_Dataset records_
....................

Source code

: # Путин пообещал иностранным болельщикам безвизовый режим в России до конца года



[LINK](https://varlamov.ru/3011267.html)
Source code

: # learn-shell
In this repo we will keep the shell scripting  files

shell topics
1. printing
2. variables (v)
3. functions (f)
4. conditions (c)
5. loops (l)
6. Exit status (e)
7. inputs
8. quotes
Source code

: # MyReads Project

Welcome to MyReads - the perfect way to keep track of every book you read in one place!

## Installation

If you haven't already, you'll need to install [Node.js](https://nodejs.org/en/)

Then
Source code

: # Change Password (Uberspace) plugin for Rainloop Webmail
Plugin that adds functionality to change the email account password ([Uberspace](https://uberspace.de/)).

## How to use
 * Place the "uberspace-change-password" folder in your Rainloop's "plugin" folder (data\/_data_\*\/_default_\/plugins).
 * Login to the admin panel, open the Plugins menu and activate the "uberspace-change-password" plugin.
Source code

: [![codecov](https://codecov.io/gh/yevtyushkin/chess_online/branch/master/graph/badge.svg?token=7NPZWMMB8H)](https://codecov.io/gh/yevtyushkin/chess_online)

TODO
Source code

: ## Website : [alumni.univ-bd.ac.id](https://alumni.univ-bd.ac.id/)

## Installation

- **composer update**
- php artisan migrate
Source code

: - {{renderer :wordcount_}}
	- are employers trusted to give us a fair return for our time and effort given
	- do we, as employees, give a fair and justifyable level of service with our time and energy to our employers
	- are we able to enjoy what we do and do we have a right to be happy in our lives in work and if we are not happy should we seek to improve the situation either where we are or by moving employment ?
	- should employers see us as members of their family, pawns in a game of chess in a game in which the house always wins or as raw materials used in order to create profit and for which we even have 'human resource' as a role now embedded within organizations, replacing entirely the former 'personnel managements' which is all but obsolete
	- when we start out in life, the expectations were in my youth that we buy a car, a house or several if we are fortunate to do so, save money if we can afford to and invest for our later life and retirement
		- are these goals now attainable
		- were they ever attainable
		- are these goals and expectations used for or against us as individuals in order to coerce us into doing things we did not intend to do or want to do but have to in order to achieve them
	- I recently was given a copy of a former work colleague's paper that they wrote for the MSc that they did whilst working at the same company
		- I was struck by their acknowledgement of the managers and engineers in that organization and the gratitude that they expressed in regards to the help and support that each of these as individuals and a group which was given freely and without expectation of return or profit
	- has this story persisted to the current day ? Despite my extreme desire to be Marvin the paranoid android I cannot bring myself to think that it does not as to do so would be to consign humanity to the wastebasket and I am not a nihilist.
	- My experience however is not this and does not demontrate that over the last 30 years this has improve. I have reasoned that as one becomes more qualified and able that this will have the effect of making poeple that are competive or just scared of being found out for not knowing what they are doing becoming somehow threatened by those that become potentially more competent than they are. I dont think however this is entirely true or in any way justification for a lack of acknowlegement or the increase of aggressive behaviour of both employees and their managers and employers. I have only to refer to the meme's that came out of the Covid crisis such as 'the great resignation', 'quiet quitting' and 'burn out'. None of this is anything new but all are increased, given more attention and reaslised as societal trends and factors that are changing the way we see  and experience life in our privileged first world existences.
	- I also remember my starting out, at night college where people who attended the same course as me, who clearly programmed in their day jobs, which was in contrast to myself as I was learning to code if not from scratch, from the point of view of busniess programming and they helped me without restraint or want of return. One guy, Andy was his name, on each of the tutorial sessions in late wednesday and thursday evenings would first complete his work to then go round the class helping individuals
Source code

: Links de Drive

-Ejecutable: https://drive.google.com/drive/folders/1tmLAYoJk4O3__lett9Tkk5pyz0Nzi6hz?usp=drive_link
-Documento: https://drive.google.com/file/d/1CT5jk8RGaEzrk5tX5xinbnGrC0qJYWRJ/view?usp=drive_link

....................

_Your goal_
What lines of the listing contain the word "goals"? Copy them all.

_Result for this exercise_
		- are these goals now attainable
		- are these goals and expectations used for or against us as individuals in order to coerce us into doing things we did not intend to do or want to do but have to in order to achieve them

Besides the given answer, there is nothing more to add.